VEDAT YILMAZ: Şu kitaptan okuyacağım önce yahudilerin inançlarını. Yahudi cemiyeti tarafından hazırlanmış olan tevratın tefsiri. Ve tevratın içerisinde Allah’ın tek bir tanrı olduğu, Ondan başka ilah olmayacağı çok net bir şekilde defaatle anlatılıyor. Tesniye, 5. Bâbının 7. pasajına bakarlarsa orada “benden başka ilahın olmayacak” şeklinde 10 emirin ilk maddesi zaten duruyor. Daha sonra da 6. bâba geçerlerse Tesniye’de 6. bâbın 4. pasajında da şu cümle geçiyor. Bu cümle çok önemli. Çünkü biraz sonra İsaAs’ın da aynı cümle ile israiloğullarına tebliğ yaptığını göreceğiz. “Dinle et İsrail. Rabbiniz olan Allah tek bir rabtir”. Bu, 6. bölümün 4. pasajı. Şimdi yahudiler bu pasajın tefsirini yapıyorlar. Bu, tevhid ile ilgili pasaj ve bunun tefsirini yapıyorlar. Şöyle söylüyorlar; “tüö varoluşu sağlayan yaratıcı, Aşem (yani rab onlarda) tek başına bizim tanrımızdır ve Ondan başkası yoktur. İsteğimizi elde etme ümidimiz hiç bir aracı olmadan sadece Ona yöneliktir. Yaratıcı gücüyle her şeyin üstünde olması açısından yanlız onun önünde eğilmek uygundur. Ona yönelik ibadetimizde bile hiç bir aracı kabul etmeyiz ve elbette Ona bir ortak koşmayız. Ve aracısız olarak tek ümidimiz olması açısından sadece Ona dua etmek uygundur. Varoluşu tam bir hiçlikten yaratmasından dolayı Onum var oluşuna benzer başka hiç bir var oluş olmadı ve tanrınım tüm geçici ve fani varoluştan tamamen farklı olduğu, onum varlığının ve gök cisimlerinin, ne meleklerin varoluşu ile benzeştiği açıktır. Tanrı kendi dünyasında tek ve benzersizdir”. Bu, yahudilerin kendileri için söyledikleri tevhid ilkeleridir ve kesinlikle ve kesinlikle şirki kabul etmezler. Bunun en büyük günah olduğunu söylerler. Tanrı ile ilişkilerinde kesinlikle aracıyı kabul etmezler ve Allah’a ibadetin aracısız yanlızca Ona olması gerektiğini de net bir şekilde kabul ederler. Teorilerinde bu şekildedir. Hıristiyanlığa geçtiğimiz zaman: biliyorsunuz hıristiyanlık zaten israil toplumu içerisine yani İsaAs..

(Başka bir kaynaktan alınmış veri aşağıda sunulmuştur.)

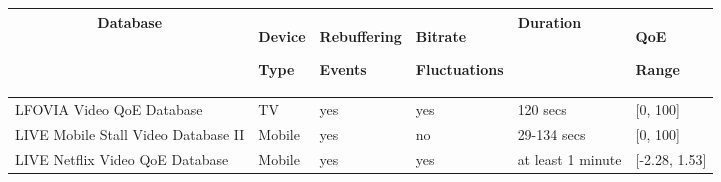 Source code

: \begin{tabular}{|p{4cm}|p{1.5cm}|p{2cm}|p{2cm}|p{1.5cm}|p{1.5cm}|}
\hline
\multicolumn{1}{|c|}{Database}    & Device \par Type & Rebuffering \par Events & Bitrate \par Fluctuations & Duration & QoE \par Range \\ \hline
LFOVIA Video QoE Database                  & TV                   & yes                  & yes                       & 120 secs       & {[}0, 100{]}       \\ \hline
LIVE Mobile Stall Video Database II        & Mobile               & yes                  & no                        & 29-134 secs       & {[}0, 100{]}       \\ \hline
LIVE Netflix Video QoE Database            & Mobile               & yes                  & yes                       & at least 1 minute & {[}-2.28, 1.53{]}  \\ \hline
\end{tabular}
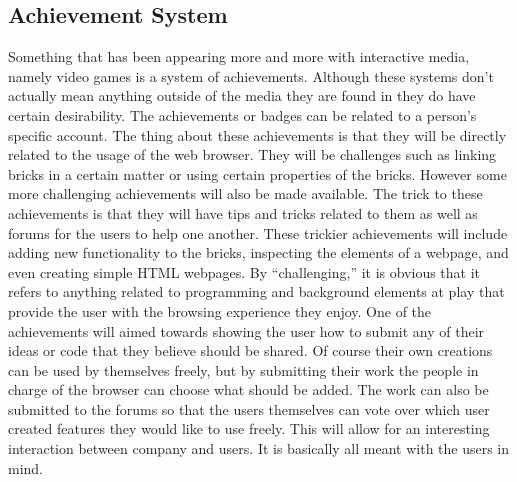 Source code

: \documentclass[11pt]{article}
\begin{document}
\subsection{Achievement System}
Something that has been appearing more and more with interactive media, namely video games is a system of achievements. Although these systems don’t actually mean anything outside of the media they are found in they do have certain desirability. The achievements or badges can be related to a person’s specific account. The thing about these achievements is that they will be directly related to the usage of the web browser. They will be challenges such as linking bricks in a certain matter or using certain properties of the bricks. However some more challenging achievements will also be made available. The trick to these achievements is that they will have tips and tricks related to them as well as forums for the users to help one another. These trickier achievements will include adding new functionality to the bricks, inspecting the elements of a webpage, and even creating simple HTML webpages. By “challenging,” it is obvious that it refers to anything related to programming and background elements at play that provide the user with the browsing experience they enjoy. One of the achievements will aimed towards showing the user how to submit any of their ideas or code that they believe should be shared. Of course their own creations can be used by themselves freely, but by submitting their work the people in charge of the browser can choose what should be added. The work can also be submitted to the forums so that the users themselves can vote over which user created features they would like to use freely. This will allow for an interesting interaction between company and users. It is basically all meant with the users in mind.
%
\end{document}
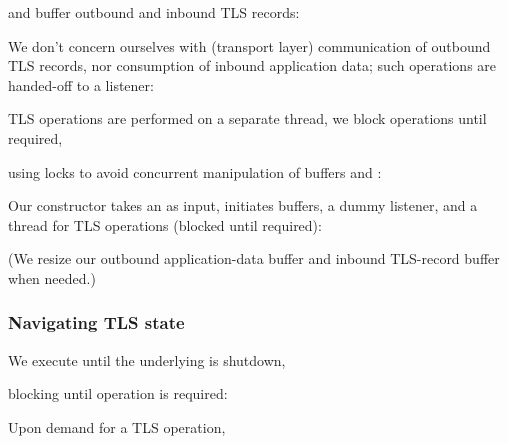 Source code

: \noindent
and buffer outbound and inbound TLS records:



\noindent
We don't concern ourselves with (transport layer) communication of outbound 
TLS records, nor consumption of inbound application data; such operations
are handed-off to a listener:



\noindent
TLS operations are performed on a separate thread, we block operations 
until required, 



\noindent
using locks to avoid concurrent manipulation of buffers  and :



\noindent
Our constructor takes an  as input, initiates buffers, a dummy listener,
and a thread for TLS operations (blocked until required):



\noindent
(We resize our outbound application-data buffer and inbound TLS-record buffer
when needed.) 


\subsubsection*{Navigating TLS state}

We execute until the underlying  is shutdown, 



\noindent
blocking until operation is required:



\noindent
Upon demand for a TLS operation,



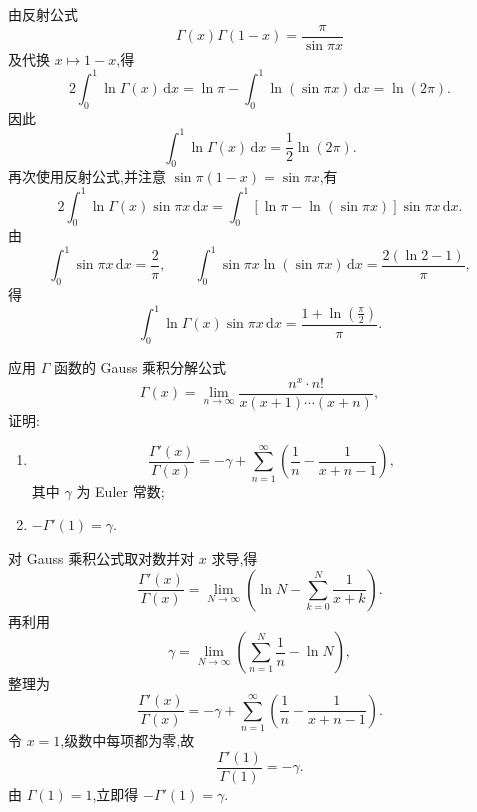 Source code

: \begin{solution}
    由反射公式
    \[
        \Gamma(x)\Gamma(1-x)=\dfrac{\pi}{\sin\pi x}
    \]
    及代换 $x\mapsto1-x$,得
    \[
        2\int_0^1\ln\Gamma(x)\,\mathrm{d}x
        =\ln\pi-\int_0^1\ln(\sin\pi x)\,\mathrm{d}x
        =\ln(2\pi).
    \]
    因此
    \[
        \displaystyle\int_0^1\ln\Gamma(x)\,\mathrm{d}x=\dfrac{1}{2}\ln(2\pi).
    \]
    再次使用反射公式,并注意 $\sin\pi(1-x)=\sin\pi x$,有
    \[
        2\int_0^1\ln\Gamma(x)\sin\pi x\,\mathrm{d}x
        =\int_0^1\left[\ln\pi-\ln(\sin\pi x)\right]\sin\pi x\,\mathrm{d}x.
    \]
    由
    \[
        \displaystyle\int_0^1\sin\pi x\,\mathrm{d}x=\dfrac{2}{\pi},
        \qquad
        \int_0^1\sin\pi x\ln(\sin\pi x)\,\mathrm{d}x
        =\dfrac{2(\ln2-1)}{\pi},
    \]
    得
    \[
        \displaystyle\int_0^1\ln\Gamma(x)\sin\pi x\,\mathrm{d}x
        =\dfrac{1+\ln\left(\frac{\pi}{2}\right)}{\pi}.
    \]
\end{solution}

\begin{example}[\markstar]
    应用 $\Gamma$ 函数的 Gauss 乘积分解公式
    \[
        \Gamma(x)=\lim\limits_{n\to\infty}\dfrac{n^x\cdot n!}{x(x+1)\cdots(x+n)},
    \]
    证明:
    \begin{enumerate}
        \item
              \[
                  \dfrac{\Gamma'(x)}{\Gamma(x)}
                  =-\gamma+\sum\limits_{n=1}^{\infty}\left(\dfrac{1}{n}-\dfrac{1}{x+n-1}\right),
              \]
              其中 $\gamma$ 为 Euler 常数;
        \item $-\Gamma'(1)=\gamma$.
    \end{enumerate}
\end{example}
\exampleblank

\begin{solution}
    对 Gauss 乘积公式取对数并对 $x$ 求导,得
    \[
        \dfrac{\Gamma'(x)}{\Gamma(x)}
        =\lim\limits_{N\to\infty}
        \left(\ln N-\sum\limits_{k=0}^N\dfrac{1}{x+k}\right).
    \]
    再利用
    \[
        \gamma=\lim\limits_{N\to\infty}
        \left(\sum\limits_{n=1}^N\dfrac{1}{n}-\ln N\right),
    \]
    整理为
    \[
        \dfrac{\Gamma'(x)}{\Gamma(x)}
        =-\gamma+\sum\limits_{n=1}^{\infty}
        \left(\dfrac{1}{n}-\dfrac{1}{x+n-1}\right).
    \]
    令 $x=1$,级数中每项都为零,故
    \[
        \dfrac{\Gamma'(1)}{\Gamma(1)}=-\gamma.
    \]
    由 $\Gamma(1)=1$,立即得 $-\Gamma'(1)=\gamma$.
\end{solution}

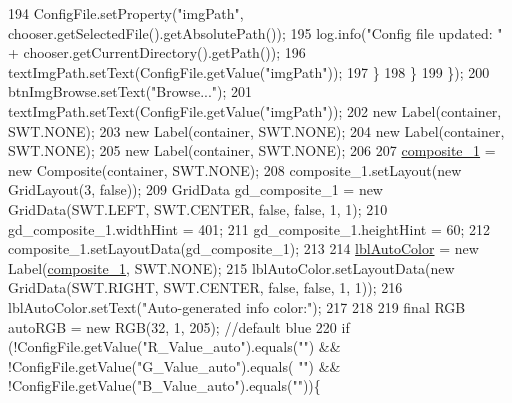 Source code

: \begin{DoxyCode}
194                     ConfigFile.setProperty(\textcolor{stringliteral}{"imgPath"}, chooser.getSelectedFile().getAbsolutePath());
195                     log.info(\textcolor{stringliteral}{"Config file updated: "} + chooser.getCurrentDirectory().getPath());
196                     textImgPath.setText(ConfigFile.getValue(\textcolor{stringliteral}{"imgPath"}));
197                 \}
198             \}
199         \});
200         btnImgBrowse.setText(\textcolor{stringliteral}{"Browse..."});
201         textImgPath.setText(ConfigFile.getValue(\textcolor{stringliteral}{"imgPath"}));
202         \textcolor{keyword}{new} Label(container, SWT.NONE);
203         \textcolor{keyword}{new} Label(container, SWT.NONE);
204         \textcolor{keyword}{new} Label(container, SWT.NONE);
205         \textcolor{keyword}{new} Label(container, SWT.NONE);
206         
207         \hyperlink{classit_1_1isislab_1_1masonhelperdocumentation_1_1mason_1_1wizards_1_1_b___project_information_page_ad2438c6d59f23f0717a1503f4e823bb8}{composite\_1} = \textcolor{keyword}{new} Composite(container, SWT.NONE);
208         composite\_1.setLayout(\textcolor{keyword}{new} GridLayout(3, \textcolor{keyword}{false}));
209         GridData gd\_composite\_1 = \textcolor{keyword}{new} GridData(SWT.LEFT, SWT.CENTER, \textcolor{keyword}{false}, \textcolor{keyword}{false}, 1, 1);
210         gd\_composite\_1.widthHint = 401;
211         gd\_composite\_1.heightHint = 60;
212         composite\_1.setLayoutData(gd\_composite\_1);
213         
214         \hyperlink{classit_1_1isislab_1_1masonhelperdocumentation_1_1mason_1_1wizards_1_1_b___project_information_page_a2f300a11970751b92cd1f06b864da746}{lblAutoColor} = \textcolor{keyword}{new} Label(\hyperlink{classit_1_1isislab_1_1masonhelperdocumentation_1_1mason_1_1wizards_1_1_b___project_information_page_ad2438c6d59f23f0717a1503f4e823bb8}{composite\_1}, SWT.NONE);
215         lblAutoColor.setLayoutData(\textcolor{keyword}{new} GridData(SWT.RIGHT, SWT.CENTER, \textcolor{keyword}{false}, \textcolor{keyword}{false}, 1, 1));
216         lblAutoColor.setText(\textcolor{stringliteral}{"Auto-generated info color:"});
217 
218         
219         \textcolor{keyword}{final} RGB autoRGB = \textcolor{keyword}{new} RGB(32, 1, 205);    \textcolor{comment}{//default blue}
220         \textcolor{keywordflow}{if} (!ConfigFile.getValue(\textcolor{stringliteral}{"R\_Value\_auto"}).equals(\textcolor{stringliteral}{""}) && !ConfigFile.getValue(\textcolor{stringliteral}{"G\_Value\_auto"}).equals(\textcolor{stringliteral}{
      ""}) && !ConfigFile.getValue(\textcolor{stringliteral}{"B\_Value\_auto"}).equals(\textcolor{stringliteral}{""}))\{

\end{DoxyCode}
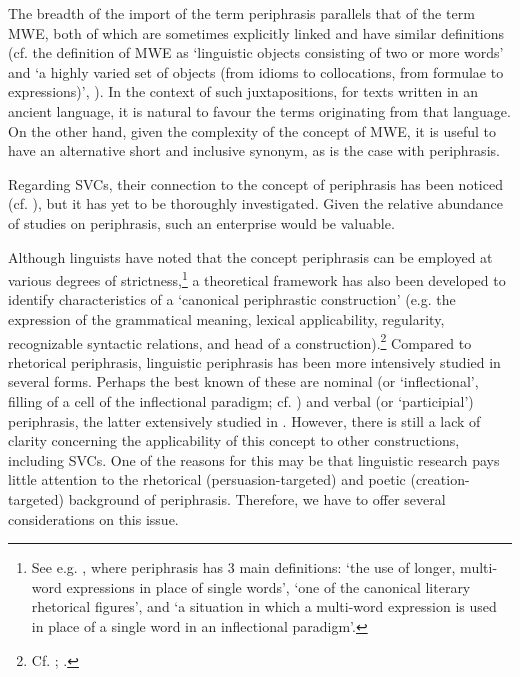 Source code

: \documentclass[output=paper,colorlinks,citecolor=brown]{langscibook}
\begin{document}
The breadth of the import of the term periphrasis parallels that of the term MWE, both of which are sometimes explicitly linked and have similar definitions (cf. the definition of MWE as ‘linguistic objects consisting of two or more words' and ‘a highly varied set of objects (from idioms to collocations, from formulae to expressions)', \citealt{Masini2019}). In the context of such juxtapositions, for texts written in an ancient language, it is natural to favour the terms originating from that language. On the other hand, given the complexity of the concept of MWE, it is useful to have an alternative short and inclusive synonym, as is the case with periphrasis.

Regarding SVCs, their connection to the concept of periphrasis has been noticed (cf. \citealt[183]{JimenezLopez2016}), but it has yet to be thoroughly investigated. Given the relative abundance of studies on periphrasis, such an enterprise would be valuable.

Although linguists have noted that the concept periphrasis can be employed at various degrees of strictness,\footnote{See e.g. \citet[654--655]{Haspelmath2000}, where periphrasis has 3 main definitions: ‘the use of longer, multi-word expressions in place of single words', ‘one of the canonical literary rhetorical figures', and ‘a situation in which a multi-word expression is used in place of a single word in an inflectional paradigm'.} a theoretical framework has also been developed to identify characteristics of a ‘canonical periphrastic construction' (e.g. the expression of the grammatical meaning, lexical applicability, regularity, recognizable syntactic relations, and head of a construction).\footnote{Cf. \citet[249--250]{Chumakina2011}; \citet[244]{Brown-etal2012}.} Compared to rhetorical periphrasis, linguistic periphrasis has been more intensively studied in several forms. Perhaps the best known of these are nominal (or ‘inflectional', filling of a cell of the inflectional paradigm; cf. \citealt{Chumakina2011, Chumakina-Corbett2012}) and verbal (or ‘participial') periphrasis, the latter extensively studied in \citet{Bentein2016}. However, there is still a lack of clarity concerning the applicability of this concept to other constructions, including SVCs. One of the reasons for this may be that linguistic research pays little attention to the rhetorical (persuasion-targeted) and poetic (creation-targeted) background of periphrasis. Therefore, we have to offer several considerations on this issue.
\end{document}
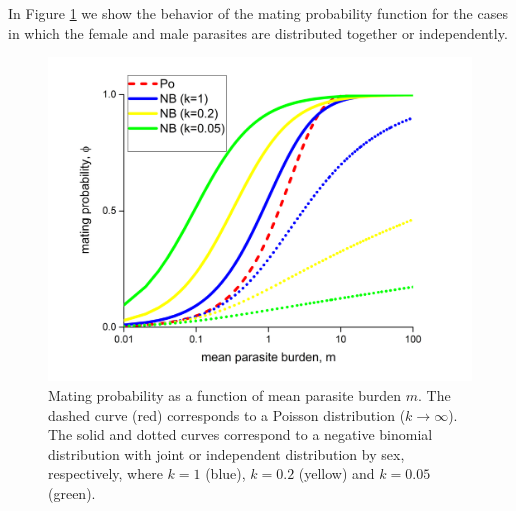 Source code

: \documentclass[bimj,fleqn]{w-art}
\theoremstyle{plain}
\theoremstyle{definition}
\begin{document}
In Figure \ref{fig:funphi} we show the behavior of the mating probability function for the cases in which the female and male parasites are distributed together or independently.
\begin{figure}
	\centering
	\includegraphics[width=0.99\linewidth]{phi-inde}
	\caption{Mating probability as a function of mean parasite burden $m$. The dashed curve (red) corresponds to a Poisson distribution ($k\to \infty$). 
		The solid and dotted curves correspond to a negative binomial distribution with joint or independent distribution by sex, respectively, where $k = 1$ (blue), $k =0.2$ (yellow) and $k =0.05$ (green).
	} 
	\label{fig:funphi}
\end{figure}
\end{document}
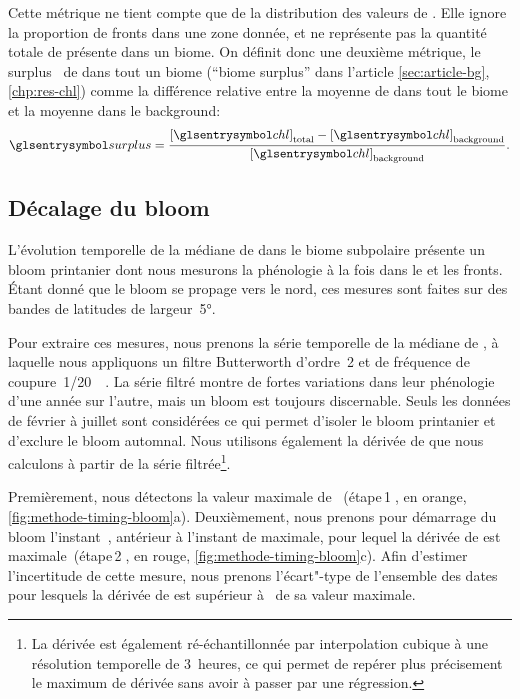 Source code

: Cette métrique ne tient compte que de la distribution des valeurs de . Elle ignore la proportion de fronts dans une zone donnée, et ne représente pas la quantité totale de  présente dans un biome.
On définit donc une deuxième métrique, le surplus~ de  dans tout un biome (\enquote{biome surplus} dans l'article \cref{sec:article-bg}, \cref*{chp:res-chl}) comme la différence relative entre la moyenne de  dans tout le biome et la moyenne dans le background:
\begin{equation}
  \am{surplus} = \frac{\moy{\am{chl}}_\tot - \moy{\am{chl}}_\bkg}
  {\moy{\am{chl}}_\bkg} .
\end{equation}

\subsection{Décalage du bloom}
\label{sec:decalage-bloom}

L'évolution temporelle de la médiane de  dans le biome subpolaire présente un bloom printanier dont nous mesurons la phénologie  à la fois dans le  et les fronts.
Étant donné que le bloom se propage vers le nord, ces mesures sont faites sur des bandes de latitudes de largeur~\ang{5}.

Pour extraire ces mesures, nous prenons la série temporelle de la médiane de , à laquelle nous appliquons un filtre Butterworth d'ordre~2 et de fréquence de coupure~\qty[parse-numbers=false]{1/20}{\per\jours}.
La série filtré montre de fortes variations dans leur phénologie d'une année sur l'autre, mais un bloom est toujours discernable.
Seuls les données de février à juillet sont considérées ce qui permet d'isoler le bloom printanier et d'exclure le bloom automnal.
Nous utilisons également la dérivée de  que nous calculons à partir de la série filtrée\footnote{%
  La dérivée est également ré-échantillonnée par interpolation cubique à une résolution temporelle de 3~heures, ce qui permet de repérer plus précisement le maximum de dérivée sans avoir à passer par une régression.
}.

Premièrement, nous détectons la valeur maximale de ~(étape\,\textcircled{1}, en orange, \cref{fig:methode-timing-bloom}a).
Deuxièmement, nous prenons pour démarrage du bloom l'instant~, antérieur à l'instant de  maximale, pour lequel la dérivée de  est maximale~(étape\,\textcircled{2}, en rouge, \cref{fig:methode-timing-bloom}c).
Afin d'estimer l'incertitude de cette mesure, nous prenons l'écart"-type de l'ensemble des dates pour lesquels la dérivée de  est supérieur à~ de sa valeur maximale.

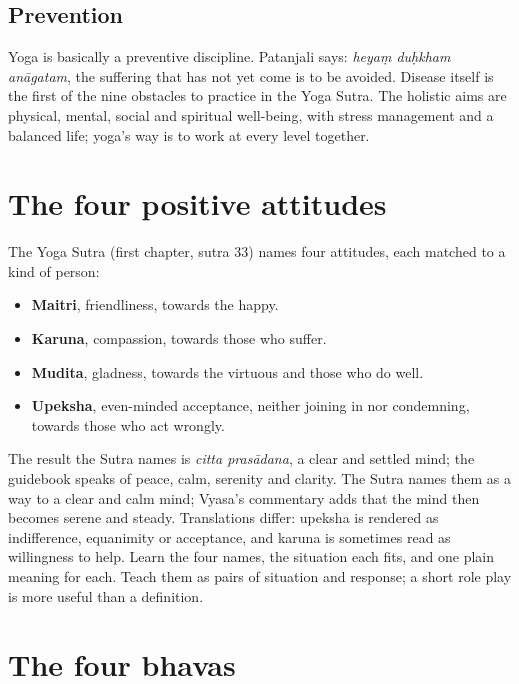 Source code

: \subsection*{Prevention}
Yoga is basically a preventive discipline. Patanjali says: \emph{heyaṃ duḥkham anāgatam}, the suffering that has not yet come is to be avoided. Disease itself is the first of the nine obstacles to practice in the Yoga Sutra. The holistic aims are physical, mental, social and spiritual well-being, with stress management and a balanced life; yoga's way is to work at every level together.

\section{The four positive attitudes}

The Yoga Sutra (first chapter, sutra 33) names four attitudes, each matched to a kind of person:
\begin{itemize}
\item \textbf{Maitri}, friendliness, towards the happy.
\item \textbf{Karuna}, compassion, towards those who suffer.
\item \textbf{Mudita}, gladness, towards the virtuous and those who do well.
\item \textbf{Upeksha}, even-minded acceptance, neither joining in nor condemning, towards those who act wrongly.
\end{itemize}
The result the Sutra names is \emph{citta prasādana}, a clear and settled mind; the guidebook speaks of peace, calm, serenity and clarity. The Sutra names them as a way to a clear and calm mind; Vyasa's commentary adds that the mind then becomes serene and steady. Translations differ: upeksha is rendered as indifference, equanimity or acceptance, and karuna is sometimes read as willingness to help. Learn the four names, the situation each fits, and one plain meaning for each. Teach them as pairs of situation and response; a short role play is more useful than a definition.

\section{The four bhavas}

ABDULAZİZ BAYINDIR: Yahudi uygulamalarında da..
VEDAT YILMAZ: Aykırı uygulamaları mı?
ABDULAZİZ BAYINDIR: Tabi. Araya bir haham sokmadan ki o haham da belli bir aileden olacak. Neydi o aile? Kohenler’den olması lazım. Harun soyundan olması lazım. Yoksa olmaz. Lafta bizimkiler de öyle, onlar da öyle. Şimdi hıristiyanlara bakalım.
VEDAT YILMAZ: Yahudilerde zaten şu çok açık ve nettir: din alimlerinin bir çoğunun sözü Allah’ın sözüyle eş derecededir yani. Hiç bir fark yoktur.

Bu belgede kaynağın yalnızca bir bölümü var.